U.S. President Barack Obama won a 70 percent share of the Jewish vote, according to a national exit polls Tuesday evening — four points less than his share four years ago.
Jews constituted 2% of the overall CNN response group, but the network did not reveal the total number of people polled, so it was impossible to assess a margin of error.
The poll, posted on CNN's website, was commensurate with projections by pre-election polls by Gallup, the American Jewish Committee, among others, that Obama would win between 65 and 70% of the Jewish vote, JTA reported on its site Wednesday.
"The early results suggest Republicans' barrage of criticism about the president's commitment to Israel have had an effect. In the crucial swing state of Florida ... the president's share of the Jewish vote was lower than the national average, at 66%," the political blog The Hill wrote.
Exit polls reported that 66% of Florida Jews voted for Obama.

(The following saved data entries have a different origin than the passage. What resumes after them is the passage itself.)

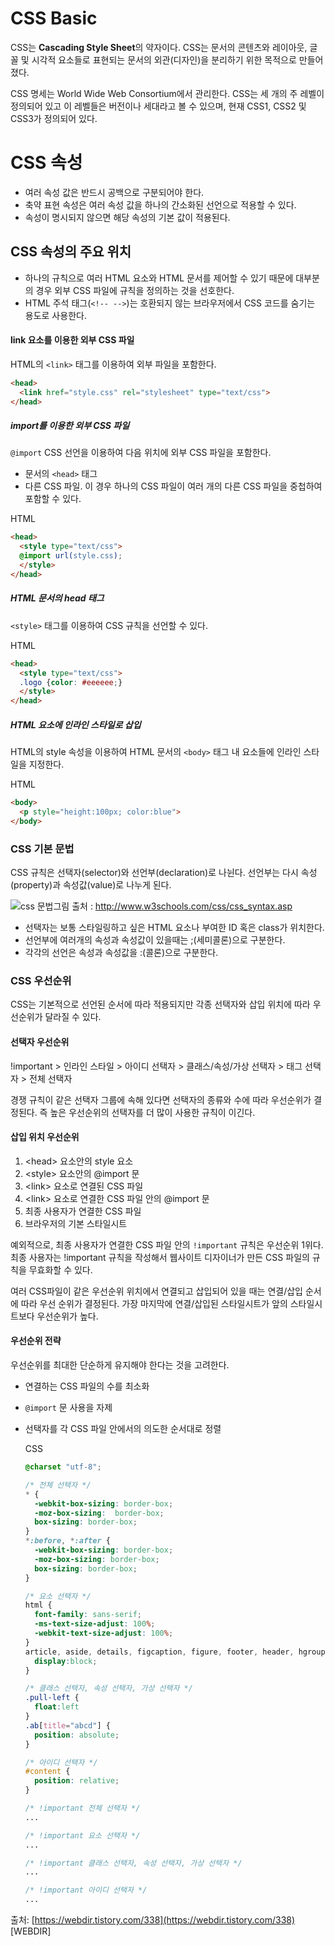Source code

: # CSS Basic

CSS는 **Cascading Style Sheet**의 약자이다. CSS는 문서의 콘텐츠와 레이아웃, 글꼴 및 시각적 요소들로 표현되는 문서의 외관(디자인)을 분리하기 위한 목적으로 만들어졌다.  

CSS 명세는 World Wide Web Consortium에서 관리한다. CSS는 세 개의 주 레벨이 정의되어 있고 이 레벨들은 버전이나 세대라고 볼 수 있으며, 현재 CSS1, CSS2 및 CSS3가 정의되어 있다.  
   

# CSS 속성

-   여러 속성 값은 반드시 공백으로 구분되어야 한다.
-   축약 표현 속성은 여러 속성 값을 하나의 간소화된 선언으로 적용할 수 있다.
-   속성이 명시되지 않으면 해당 속성의 기본 값이 적용된다.
  
  

## CSS 속성의 주요 위치

-   하나의 규칙으로 여러 HTML 요소와 HTML 문서를 제어할 수 있기 때문에 대부분의 경우 외부 CSS 파일에 규칙을 정의하는 것을 선호한다.
-   HTML 주석 태그(`<!-- -->`)는 호환되지 않는 브라우저에서 CSS 코드를 숨기는 용도로 사용한다.

#### link 요소를 이용한 외부 CSS 파일

HTML의  `<link>`  태그를 이용하여 외부 파일을 포함한다.

```html
<head>
  <link href="style.css" rel="stylesheet" type="text/css">
</head>
```
##### import를 이용한 외부 CSS 파일

`@import`  CSS 선언을 이용하여 다음 위치에 외부 CSS 파일을 포함한다.

-   문서의  `<head>`  태그
-   다른 CSS 파일. 이 경우 하나의 CSS 파일이 여러 개의 다른 CSS 파일을 중첩하여 포함할 수 있다.

HTML

```html
<head>
  <style type="text/css">
  @import url(style.css); 
  </style>
</head>

```

##### HTML 문서의 head 태그

`<style>`  태그를 이용하여 CSS 규칙을 선언할 수 있다.

HTML

```html
<head>
  <style type="text/css">
  .logo {color: #eeeeee;} 
  </style>
</head>

```

##### HTML 요소에 인라인 스타일로 삽입

HTML의 style 속성을 이용하여 HTML 문서의  `<body>`  태그 내 요소들에 인라인 스타일을 지정한다.

HTML

```html
<body>
  <p style="height:100px; color:blue">
</body>
```

### CSS 기본 문법

CSS 규칙은 선택자(selector)와 선언부(declaration)로 나뉜다. 선언부는 다시 속성(property)과 속성값(value)로 나누게 된다.

![css 문법](https://t1.daumcdn.net/cfile/tistory/270CCE4255509FCB34)그림 출처 : http://www.w3schools.com/css/css_syntax.asp

-   선택자는 보통 스타일링하고 싶은 HTML 요소나 부여한 ID 혹은 class가 위치한다.
-   선언부에 여러개의 속성과 속성값이 있을때는 ;(세미콜론)으로 구분한다.
-   각각의 선언은 속성과 속성값을 :(콜론)으로 구분한다.

### CSS 우선순위

CSS는 기본적으로 선언된 순서에 따라 적용되지만 각종 선택자와 삽입 위치에 따라 우선순위가 달라질 수 있다.

#### 선택자 우선순위

!important > 인라인 스타일 > 아이디 선택자 > 클래스/속성/가상 선택자 > 태그 선택자 > 전체 선택자

경쟁 규칙이 같은 선택자 그룹에 속해 있다면 선택자의 종류와 수에 따라 우선순위가 결정된다. 즉 높은 우선순위의 선택자를 더 많이 사용한 규칙이 이긴다.

#### 삽입 위치 우선순위

1.  &lt;head&gt; 요소안의 style 요소
2.  &lt;style&gt; 요소안의 @import 문
3.  &lt;link&gt; 요소로 연결된 CSS 파일
4.  &lt;link&gt; 요소로 연결한 CSS 파일 안의 @import 문
5.  최종 사용자가 연결한 CSS 파일
6.  브라우저의 기본 스타일시트

예외적으로, 최종 사용자가 연결한 CSS 파일 안의  `!important`  규칙은 우선순위 1위다. 최종 사용자는 !important 규칙을 작성해서 웹사이트 디자이너가 만든 CSS 파일의 규칙을 무효화할 수 있다.

여러 CSS파일이 같은 우선순위 위치에서 연결되고 삽입되어 있을 때는 연결/삽입 순서에 따라 우선 순위가 결정된다. 가장 마지막에 연결/삽입된 스타일시트가 앞의 스타일시트보다 우선순위가 높다.

#### 우선순위 전략

우선순위를 최대한 단순하게 유지해야 한다는 것을 고려한다.

-   연결하는 CSS 파일의 수를 최소화
-   `@import`  문 사용을 자제
-   선택자를 각 CSS 파일 안에서의 의도한 순서대로 정렬
    
    CSS
    
    ```css
    @charset "utf-8";
    
    /* 전체 선택자 */
    * {
      -webkit-box-sizing: border-box;
      -moz-box-sizing:  border-box;
      box-sizing: border-box;
    }
    *:before, *:after {
      -webkit-box-sizing: border-box;
      -moz-box-sizing: border-box;
      box-sizing: border-box;
    }
    
    /* 요소 선택자 */
    html {
      font-family: sans-serif;
      -ms-text-size-adjust: 100%;
      -webkit-text-size-adjust: 100%;
    }
    article, aside, details, figcaption, figure, footer, header, hgroup, main, nav, section, summary {
      display:block;
    }
    
    /* 클래스 선택자, 속성 선택자, 가상 선택자 */
    .pull-left {
      float:left
    }
    .ab[title="abcd"] {
      position: absolute;
    }
    
    /* 아이디 선택자 */
    #content {
      position: relative;
    }
    
    /* !important 전체 선택자 */
    ...
    
    /* !important 요소 선택자 */
    ...
    
    /* !important 클래스 선택자, 속성 선택자, 가상 선택자 */
    ...
    
    /* !important 아이디 선택자 */
    ...
    
    ```
    

  
  
출처: [https://webdir.tistory.com/338](https://webdir.tistory.com/338) [WEBDIR]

In stark contrast, exit polls of absentee ballots in Israel show that some 85% of American Jews living in Israel voted for Mitt Romney.
Steven Dishler, director of International Affairs at Jewish Federation of Metro Chicago, said he was not surprised by the Jewish vote.

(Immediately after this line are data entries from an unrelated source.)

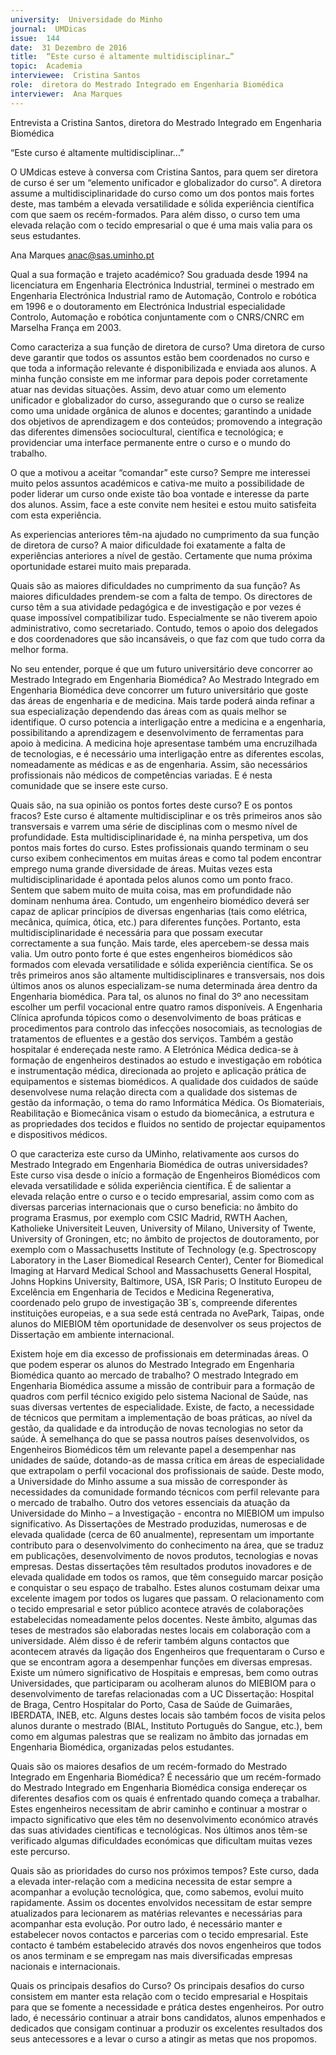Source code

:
 ```yaml
---
university:  Universidade do Minho
journal:  UMDicas
issue:  144
date:  31 Dezembro de 2016
title:  “Este curso é altamente multidisciplinar…”
topic:  Academia
interviewee:  Cristina Santos
role:  diretora do Mestrado Integrado em Engenharia Biomédica
interviewer:  Ana Marques
---
```

 

 Entrevista a Cristina Santos, diretora do Mestrado Integrado em Engenharia Biomédica 

 “Este curso é altamente multidisciplinar…”

 O UMdicas esteve à conversa com Cristina Santos, para quem ser diretora de curso é ser um “elemento unificador e globalizador do curso”. A diretora assume a multidisciplinaridade do curso como um dos pontos mais fortes deste, mas também a elevada versatilidade e sólida experiência científica com que saem os recém-formados. Para além disso, o curso tem uma elevada relação com o tecido empresarial o que é uma mais valia para os seus estudantes.

 Ana Marques anac@sas.uminho.pt 

 Qual a sua formação e trajeto académico?
 Sou graduada desde 1994 na licenciatura em Engenharia Electrónica Industrial, terminei o mestrado em Engenharia Electrónica Industrial ramo de Automação, Controlo e robótica em 1996 e o doutoramento em Electrónica Industrial especialidade Controlo, Automação e robótica conjuntamente com o CNRS/CNRC em Marselha França em 2003.

 Como caracteriza a sua função de diretora de curso?
 Uma diretora de curso deve garantir que todos os assuntos estão bem coordenados no curso e que toda a informação relevante é disponibilizada e enviada aos alunos. A minha função consiste em me informar para depois poder corretamente atuar nas devidas situações. Assim, devo atuar como um elemento unificador e globalizador do curso, assegurando que o curso se realize como uma unidade orgânica de alunos e docentes; garantindo a unidade dos objetivos de aprendizagem e dos conteúdos; promovendo a integração das diferentes dimensões sociocultural, científica e tecnológica; e providenciar uma interface permanente entre o curso e o mundo do trabalho.

 O que a motivou a aceitar “comandar” este curso?
 Sempre me interessei muito pelos assuntos académicos e cativa-me muito a possibilidade de poder liderar um curso onde existe tão boa vontade e interesse da parte dos alunos. Assim, face a este convite nem hesitei e estou muito satisfeita com esta experiência.

 As experiencias anteriores têm-na ajudado no cumprimento da sua função de diretora de curso?
 A maior dificuldade foi exatamente a falta de experiências anteriores a nível de gestão.
 Certamente que numa próxima oportunidade estarei muito mais preparada.

 Quais são as maiores dificuldades no cumprimento da sua função?
 As maiores dificuldades prendem-se com a falta de tempo. Os directores de curso têm a sua atividade pedagógica e de investigação e por vezes é quase impossível compatibilizar tudo. Especialmente se não tiverem apoio administrativo, como secretariado. Contudo, temos o apoio dos delegados e dos coordenadores que são incansáveis, o que faz com que tudo corra da melhor forma.

 No seu entender, porque é que um futuro universitário deve concorrer ao Mestrado Integrado em Engenharia Biomédica?
 Ao Mestrado Integrado em Engenharia Biomédica deve concorrer um futuro universitário que goste das áreas de engenharia e de medicina. Mais tarde poderá ainda refinar a sua especialização dependendo das áreas com as quais melhor se identifique. O curso potencia a interligação entre a medicina e a engenharia, possibilitando a aprendizagem e desenvolvimento de ferramentas para apoio à medicina. A medicina hoje apresentase também uma encruzilhada de tecnologias, e é necessário uma interligação entre as diferentes escolas, nomeadamente as médicas e as de engenharia. Assim, são necessários profissionais não médicos de competências variadas. E é nesta comunidade que se insere este curso.

 Quais são, na sua opinião os pontos fortes deste curso? E os pontos fracos?
 Este curso é altamente multidisciplinar e os três primeiros anos são transversais e varrem uma série de disciplinas com o mesmo nível de profundidade.
 Esta multidisciplinaridade é, na minha perspetiva, um dos pontos mais fortes do curso. Estes profissionais quando terminam o seu curso exibem conhecimentos em muitas áreas e como tal podem encontrar emprego numa grande diversidade de áreas. Muitas vezes esta multidisciplinaridade é apontada pelos alunos como um ponto fraco.
 Sentem que sabem muito de muita coisa, mas em profundidade não dominam nenhuma área.
 Contudo, um engenheiro biomédico deverá ser capaz de aplicar princípios de diversas engenharias (tais como elétrica, mecânica, química, ótica, etc.) para diferentes funções. Portanto, esta multidisciplinaridade é necessária para que possam executar correctamente a sua função. Mais tarde, eles apercebem-se dessa mais valia.
 Um outro ponto forte é que estes engenheiros biomédicos são formados com elevada versatilidade e sólida experiência científica.
 Se os três primeiros anos são altamente multidisciplinares e transversais, nos dois últimos anos os alunos especializam-se numa determinada área dentro da Engenharia biomédica. Para tal, os alunos no final do 3º ano necessitam escolher um perfil vocacional entre quatro ramos disponíveis.
 A Engenharia Clínica aprofunda tópicos como o desenvolvimento de boas práticas e procedimentos para controlo das infecções nosocomiais, as tecnologias de tratamentos de efluentes e a gestão dos serviços. Também a gestão hospitalar é endereçada neste ramo. A Eletrónica Médica dedica-se à formação de engenheiros destinados ao estudo e investigação em robótica e instrumentação médica, direcionada ao projeto e aplicação prática de equipamentos e sistemas biomédicos. A qualidade dos cuidados de saúde desenvolvese numa relação directa com a qualidade dos sistemas de gestão da informação, o tema do ramo Informática Médica. Os Biomateriais, Reabilitação e Biomecânica visam o estudo da biomecânica, a estrutura e as propriedades dos tecidos e fluidos no sentido de projectar equipamentos e dispositivos médicos.

 O que caracteriza este curso da UMinho, relativamente aos cursos do Mestrado Integrado em Engenharia Biomédica de outras universidades?
 Este curso visa desde o início a formação de Engenheiros Biomédicos com elevada versatilidade e sólida experiência científica. É de salientar a elevada relação entre o curso e o tecido empresarial, assim como com as diversas parcerias internacionais que o curso beneficia: no âmbito do programa Erasmus, por exemplo com CSIC Madrid, RWTH Aachen, Katholieke Universiteit Leuven, University of Milano, University of Twente, University of Groningen, etc; no âmbito de projectos de doutoramento, por exemplo com o Massachusetts Institute of Technology (e.g. Spectroscopy Laboratory in the Laser Biomedical Research Center), Center for Biomedical Imaging at Harvard Medical School and Massachusetts General Hospital, Johns Hopkins University, Baltimore, USA, ISR Paris; O Instituto Europeu de Excelência em Engenharia de Tecidos e Medicina Regenerativa, coordenado pelo grupo de investigação 3B´s, compreende diferentes instituições europeias, e a sua sede está centrada no AvePark, Taipas, onde alunos do MIEBIOM têm oportunidade de desenvolver os seus projectos de Dissertação em ambiente internacional.

 Existem hoje em dia excesso de profissionais em determinadas áreas. O que podem esperar os alunos do Mestrado Integrado em Engenharia Biomédica quanto ao mercado de trabalho?
 O mestrado Integrado em Engenharia Biomédica assume a missão de contribuir para a formação de quadros com perfil técnico exigido pelo sistema Nacional de Saúde, nas suas diversas vertentes de especialidade. Existe, de facto, a necessidade de técnicos que permitam a implementação de boas práticas, ao nível da gestão, da qualidade e da introdução de novas tecnologias no setor da saúde.
 À semelhança do que se passa noutros países desenvolvidos, os Engenheiros Biomédicos têm um relevante papel a desempenhar nas unidades de saúde, dotando-as de massa crítica em áreas de especialidade que extrapolam o perfil vocacional dos profissionais de saúde. Deste modo, a Universidade do Minho assume a sua missão de corresponder às necessidades da comunidade formando técnicos com perfil relevante para o mercado de trabalho.
 Outro dos vetores essenciais da atuação da Universidade do Minho – a Investigação - encontra no MIEBIOM um impulso significativo. As Dissertações de Mestrado produzidas, numerosas e de elevada qualidade (cerca de 60 anualmente), representam um importante contributo para o desenvolvimento do conhecimento na área, que se traduz em publicações, desenvolvimento de novos produtos, tecnologias e novas empresas. Destas dissertações têm resultados produtos inovadores e de elevada qualidade em todos os ramos, que têm conseguido marcar posição e conquistar o seu espaço de trabalho. Estes alunos costumam deixar uma excelente imagem por todos os lugares que passam.
 O relacionamento com o tecido empresarial e setor público acontece através de colaborações estabelecidas nomeadamente pelos docentes.
 Neste âmbito, algumas das teses de mestrados são elaboradas nestes locais em colaboração com a universidade. Além disso é de referir também alguns contactos que acontecem através da ligação dos Engenheiros que frequentaram o Curso e que se encontram agora a desempenhar funções em diversas empresas. Existe um número significativo de Hospitais e empresas, bem como outras Universidades, que participaram ou acolheram alunos do MIEBIOM para o desenvolvimento de tarefas relacionadas com a UC Dissertação: Hospital de Braga, Centro Hospitalar do Porto, Casa de Saúde de Guimarães, IBERDATA, INEB, etc. Alguns destes locais são também focos de visita pelos alunos durante o mestrado (BIAL, Instituto Português do Sangue, etc.), bem como em algumas palestras que se realizam no âmbito das jornadas em Engenharia Biomédica, organizadas pelos estudantes.

 Quais são os maiores desafios de um recém-formado do Mestrado Integrado em Engenharia Biomédica?
 É necessário que um recém-formado do Mestrado Integrado em Engenharia Biomédica consiga endereçar os diferentes desafios com os quais é enfrentado quando começa a trabalhar. Estes engenheiros necessitam de abrir caminho e continuar a mostrar o impacto significativo que eles têm no desenvolvimento económico através das suas atividades científicas e tecnológicas. Nos últimos anos têm-se verificado algumas dificuldades económicas que dificultam muitas vezes este percurso.

 Quais são as prioridades do curso nos próximos tempos?
 Este curso, dada a elevada inter-relação com a medicina necessita de estar sempre a acompanhar a evolução tecnológica, que, como sabemos, evolui muito rapidamente. Assim os docentes envolvidos necessitam de estar sempre atualizados para lecionarem as matérias relevantes e necessárias para acompanhar esta evolução. Por outro lado, é necessário manter e estabelecer novos contactos e parcerias com o tecido empresarial.
 Este contacto é também estabelecido através dos novos engenheiros que todos os anos terminam e se empregam nas mais diversificadas empresas nacionais e internacionais.

 Quais os principais desafios do Curso?
 Os principais desafios do curso consistem em manter esta relação com o tecido empresarial e Hospitais para que se fomente a necessidade e prática destes engenheiros.
 Por outro lado, é necessário continuar a atrair bons candidatos, alunos empenhados e dedicados que consigam continuar a produzir os excelentes resultados dos seus antecessores e a levar o curso a atingir as metas que nos propomos.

"Two thirds of the Jewish community were happy and one third was less happy," he told Army Radio in an interview on Wednesday morning.
"The American Jewish community traditionally votes Democratic at around the 70% mark and I don't see that changing in the final tally of today's vote. Some of Obama's early decisions worried the Jewish community, but in the end we are one nation, we are a community that works to strengthen the bond between America and Israel there are many challenges; we also work to fix the relationship between the president and the prime minister in Jerusalem," Dishler said.
Obama will try to deal with the problems in Syria, the ongoing war in Afghanistan, and of course it is important for everyone to deal with Iran, he added.
"American Jews vote on the same issues that all American voters vote on, like the economy, jobs, and the debt crisis. According to our surveys Israel is fifth place on the agenda after the debt, immigration, the economy etc. Although Israel is important to American Jews, when they walk into the voting booth, they vote on internal issues."
"I expect we'll see an effort in the coming year or two to further the peace process between Israel and the Palestinians," he said.
"I don't think Obama will visit Israel before the Israeli elections because he won't want to interfere in them," Dishler added.
Ari Fleishcer, a Jewish political activist associated with the Republican Jewish Coalition congratulated President Obama, saying "Congratulations to President Obama. He got his vote out and won. He's my president and president of all Americans."
AIPAC's Jerusalem director, Wendy Singer, said "that despite the alleged anti-Israeli positions by Obama he still got 70% of the Jewish vote, and this shows that American voters want continuity."
NJDC chair Marc R. Stanley and NJDC President and CEO David A. Harris issued the following statement in response to President Barack Obama’s re-election: “On behalf of the National Jewish Democratic Council’s leadership and staff, we are thrilled that President Barack Obama has won re-election and will serve as president of the United States for four more years. In his first term, President Obama signed historic legislation into law, appointed outstanding Supreme Court justices and reflected Jewish values at every turn — all while being Israel’s most important friend and most persistent advocate in the world. We know that he will continue to build on his outstanding foreign and domestic record in his second term, and that he will continue moving our country forward."
Alan Grayson, the Jewish former congressman from Florida who campaigned against the wars in Iraq and Afghanistan but has voted with Republicans on fiscal restraint measures, won Florida’s 9th Congressional District House seat. It’s Grayson’s second nonconsecutive term in the House. He served in 2008-10 as a representative from Florida’s 8th Congressional District. With 91% of the votes counted, Grayson won the district 61-38 against Republican Todd Long.
Josh Mandel, the 35-year-old Republican Jewish Ohio State Treasurer, lost his Senate bid to incumbent Democratic Senator Sherrod Brown. An Iraq vet, Mandel has pushed divestment from Iran as an Ohio state representative. He is considered a rising star among Jewish Republicans.
Michael Grimm, co-chairman of the House Republican Israel Caucus, won re-election.